Kota non ha coordinate. Fino a quando un giorno proprio in metro incrocia Yuri (Yuri Pleskun), ragazzo ucraino con cui inizia a frequentarsi. È la prima porzione del film, che Anderson scrive pure, ed è quella più romantica, quella più trascinante dell’euforia incollocabile dell’infatuazione e della passione. Perlomeno fino a quando un giorno Yuri deve ripartire per Kiev per accudire il padre. Per un poco i due tentano di mantenere il rapporto a distanza, con Tendaberry che si innesta dei linguaggi video delle loro chiamate sullo smartphone, degli inserti TG, dei momenti dei due insieme catturati con una vecchia videocamera. Ma poi Yuri non risponde più alle chiamate, sparisce. In Ucraina arriva la guerra.

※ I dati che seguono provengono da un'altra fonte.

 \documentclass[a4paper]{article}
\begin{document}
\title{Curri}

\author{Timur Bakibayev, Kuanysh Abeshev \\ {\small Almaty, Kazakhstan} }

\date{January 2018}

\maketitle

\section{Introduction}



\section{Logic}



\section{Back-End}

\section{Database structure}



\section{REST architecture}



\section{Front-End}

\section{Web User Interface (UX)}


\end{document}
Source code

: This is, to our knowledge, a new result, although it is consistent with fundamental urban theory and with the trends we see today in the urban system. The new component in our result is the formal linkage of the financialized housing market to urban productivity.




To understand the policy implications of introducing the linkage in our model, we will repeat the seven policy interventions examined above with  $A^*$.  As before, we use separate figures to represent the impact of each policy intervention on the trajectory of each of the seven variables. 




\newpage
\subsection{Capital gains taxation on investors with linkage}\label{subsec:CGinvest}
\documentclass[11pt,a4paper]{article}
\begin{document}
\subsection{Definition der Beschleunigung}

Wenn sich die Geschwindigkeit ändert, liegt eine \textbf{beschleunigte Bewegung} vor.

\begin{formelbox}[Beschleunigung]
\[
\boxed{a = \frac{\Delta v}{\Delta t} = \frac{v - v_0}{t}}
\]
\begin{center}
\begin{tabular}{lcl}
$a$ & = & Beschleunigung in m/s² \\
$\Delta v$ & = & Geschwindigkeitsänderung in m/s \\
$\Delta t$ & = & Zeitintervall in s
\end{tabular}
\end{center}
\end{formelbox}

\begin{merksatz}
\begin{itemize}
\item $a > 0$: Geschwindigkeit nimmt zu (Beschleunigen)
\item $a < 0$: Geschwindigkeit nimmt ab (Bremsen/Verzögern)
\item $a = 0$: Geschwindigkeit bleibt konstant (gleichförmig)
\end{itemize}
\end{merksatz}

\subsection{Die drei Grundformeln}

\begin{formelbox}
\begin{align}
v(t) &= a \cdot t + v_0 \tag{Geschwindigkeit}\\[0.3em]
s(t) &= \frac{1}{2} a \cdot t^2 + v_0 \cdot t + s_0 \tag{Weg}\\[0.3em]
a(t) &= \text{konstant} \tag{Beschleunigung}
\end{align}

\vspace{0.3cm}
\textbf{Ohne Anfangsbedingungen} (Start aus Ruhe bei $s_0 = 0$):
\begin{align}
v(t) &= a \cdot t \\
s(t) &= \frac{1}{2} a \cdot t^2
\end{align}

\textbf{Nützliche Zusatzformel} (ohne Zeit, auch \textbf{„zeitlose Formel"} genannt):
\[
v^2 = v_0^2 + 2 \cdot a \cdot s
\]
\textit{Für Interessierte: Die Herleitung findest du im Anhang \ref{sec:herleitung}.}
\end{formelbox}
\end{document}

È l’irrompere in maniera cruda della contemporaneità, ché nel flusso del deragliamento generazionale squarcia un lembo e si inserisce localizzando un qui e ora che è da brividi. Questa è infatti una storia che inizia con le mascherine che coprono i volti, e strada facendo poi le abbandona quasi del tutto. È uno dei tratti più interessanti e ipnotici di Tendaberry, il lavorare sul concetto di passaggio degli eventi attraverso i mutamenti del mondo e poi i mutamenti stessi della protagonista.

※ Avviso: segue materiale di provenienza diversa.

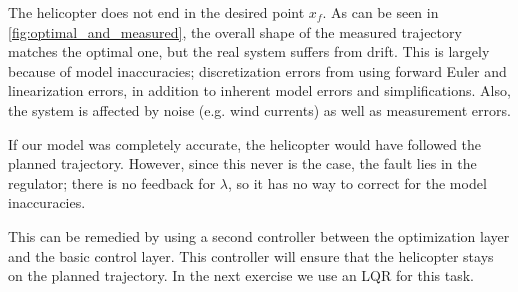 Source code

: 

The helicopter does not end in the desired point $x_f$. As can be seen in \cref{fig:optimal_and_measured}, the overall shape of the measured trajectory matches the optimal one, but the real system suffers from drift. This is largely because of model inaccuracies; discretization errors from using forward Euler and linearization errors, in addition to inherent model errors and simplifications. Also, the system is affected by noise (e.g. wind currents) as well as measurement errors.

If our model was completely accurate, the helicopter would have followed the planned trajectory. However, since this never is the case, the fault lies in the regulator; there is no feedback for $\lambda$, so it has no way to correct for the model inaccuracies.

This can be remedied by using a second controller between the optimization layer and the basic control layer. This controller will ensure that the helicopter stays on the planned trajectory. In the next exercise we use an LQR for this task.
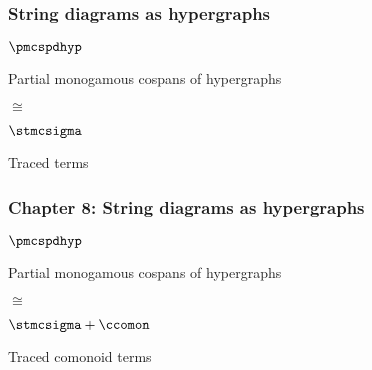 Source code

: \begin{frame}
    \frametitle{String diagrams as hypergraphs}

    \pause

    \begin{center}
        \begin{minipage}{0.4\textwidth}
            \centering
            \LARGE
            \(\pmcspdhyp\)

            \Large
            Partial monogamous cospans of hypergraphs

            \vspace{0.5em}

        \end{minipage}
        \qquad
        \pause
        {\LARGE \(\cong\)}
        \begin{minipage}{0.4\textwidth}
            \centering
            \LARGE
            \(\stmcsigma\)

            \Large
            Traced terms

            \vspace{1em}

        \end{minipage}
    \end{center}
\end{frame}

\begin{frame}
    \frametitle{Chapter 8: String diagrams as hypergraphs}

    \pause

    \begin{center}
        \begin{minipage}{0.4\textwidth}
            \centering
            \LARGE
            \(\pmcspdhyp\)

            \Large
            Partial monogamous cospans of hypergraphs

            \vspace{0.5em}

        \end{minipage}
        \qquad
        \pause
        {\LARGE \(\cong\)}
        \qquad
        \begin{minipage}{0.4\textwidth}
            \centering
            \LARGE
            \(\stmcsigma + \ccomon\)

            \Large
            Traced comonoid terms

            \vspace{1em}

            \normalsize
        \end{minipage}
    \end{center}
\end{frame}

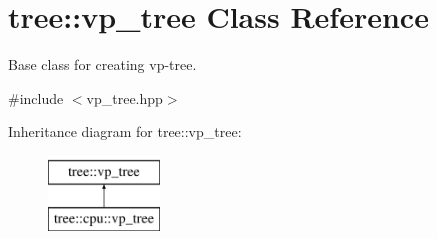 \hypertarget{classtree_1_1vp__tree}{}\section{tree\+:\+:vp\+\_\+tree Class Reference}
\label{classtree_1_1vp__tree}


Base class for creating vp-\/tree.  




{\ttfamily \#include $<$vp\+\_\+tree.\+hpp$>$}

Inheritance diagram for tree\+:\+:vp\+\_\+tree\+:\begin{figure}[H]
\begin{center}
\leavevmode
\includegraphics[height=2.000000cm]{classtree_1_1vp__tree}
\end{center}
\end{figure}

Autunno, inverno, primavera, estate e infine ancora autunno. Il corso di un anno e oltre che pare descrivere invece il corso di una vita intera, con il suo passato (che sta “nascosto, di lato, dimenticato”) e con il suo futuro, persino quello immaginato in uno degli slanci impossibili del meraviglioso finale del film. E Kota appunto cambia moltissimo. Lo fa fisicamente (affronta addirittura una gravidanza, il lascito doloroso della separazione forzata da Yuri) ed esteticamente, con il cambio di vestiario al passare delle diverse stagioni e con anche un progressivo cambio di look mentre procede nella riscoperta delle proprie radici culturali dominicane. Mentre re-impara, insomma, a riappartenersi.

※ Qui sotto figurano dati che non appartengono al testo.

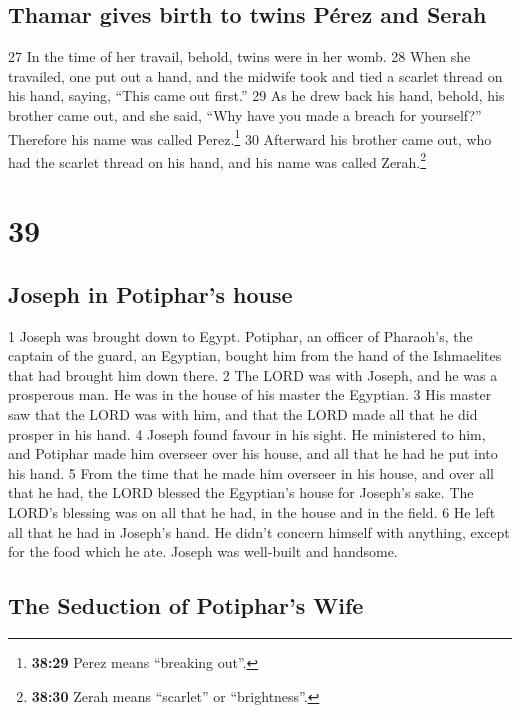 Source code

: \hypertarget{thamar-gives-birth-to-twins-puxe9rez-and-serah}{%
\subsection{Thamar gives birth to twins Pérez and
Serah}\label{thamar-gives-birth-to-twins-puxe9rez-and-serah}}

{27} In the time of her travail, behold, twins were in her womb. {28}
When she travailed, one put out a hand, and the midwife took and tied a
scarlet thread on his hand, saying, ``This came out first.'' {29} As he
drew back his hand, behold, his brother came out, and she said, ``Why
have you made a breach for yourself?'' Therefore his name was called
Perez.\footnote{\textbf{38:29} Perez means ``breaking out''.} {30}
Afterward his brother came out, who had the scarlet thread on his hand,
and his name was called Zerah.\footnote{\textbf{38:30} Zerah means
  ``scarlet'' or ``brightness''.}

\hypertarget{section-38}{%
\section{39}\label{section-38}}

\hypertarget{joseph-in-potiphars-house}{%
\subsection{Joseph in Potiphar's
house}\label{joseph-in-potiphars-house}}

{1} Joseph was brought down to Egypt. Potiphar, an officer of Pharaoh's,
the captain of the guard, an Egyptian, bought him from the hand of the
Ishmaelites that had brought him down there. {2} The LORD was with
Joseph, and he was a prosperous man. He was in the house of his master
the Egyptian. {3} His master saw that the LORD was with him, and that
the LORD made all that he did prosper in his hand. {4} Joseph found
favour in his sight. He ministered to him, and Potiphar made him
overseer over his house, and all that he had he put into his hand. {5}
From the time that he made him overseer in his house, and over all that
he had, the LORD blessed the Egyptian's house for Joseph's sake. The
LORD's blessing was on all that he had, in the house and in the field.
{6} He left all that he had in Joseph's hand. He didn't concern himself
with anything, except for the food which he ate. Joseph was well-built
and handsome.

\hypertarget{the-seduction-of-potiphars-wife}{%
\subsection{The Seduction of Potiphar's
Wife}\label{the-seduction-of-potiphars-wife}}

Nel seguirla la regista utilizza una macchina a mano esasperata, sconquassata a destra e a sinistra durante le corse frenetiche in cui si lancia Dakota – questo il suo nome per intero – in giornate prive di reali posizionamenti temporali, non collocate ma solo calate. Uno sguardo che resta su di lei (che è anche una narratrice consapevole; forse mentre si ripensa?), fisso, stretto, quasi a proteggerla e a dichiararsi presente lì, adesso e in qualsiasi altro momento occorra.
Un peccato allora che Tendaberry duri davvero troppo (sfiora le due ore), e nel mezzo di questo inizio e di questo finale straordinari fatichi a sobbarcarsi il peregrinare di Kota nelle difficoltà di un vissuto che non pare volerle concedere tregua. Il suo è un disperatissimo vortice che cola a picco nel vuoto, che lo script di Anderson sottolinea però con un’insistenza che avrebbe senza dubbio giovato nel trovare una minore dilatazione.
Questo qui è un esordio vulcanico, nonostante se lo si osserva nel complesso coglie appieno anche da certi sapori (estetici, di forma) del cinema ‘indipendente’ statunitense – non è un caso che sia passato pure al Sundance Film Festival. E nonostante accusi una sezione centrale meno a fuoco, meno incandescente rispetto agli estremi che la contengono, Tendaberry stupisce per la profondità d’impatto emotivo dei dolori che tenta di raccontare, che non abbandonano la testa e non abbandonano il petto.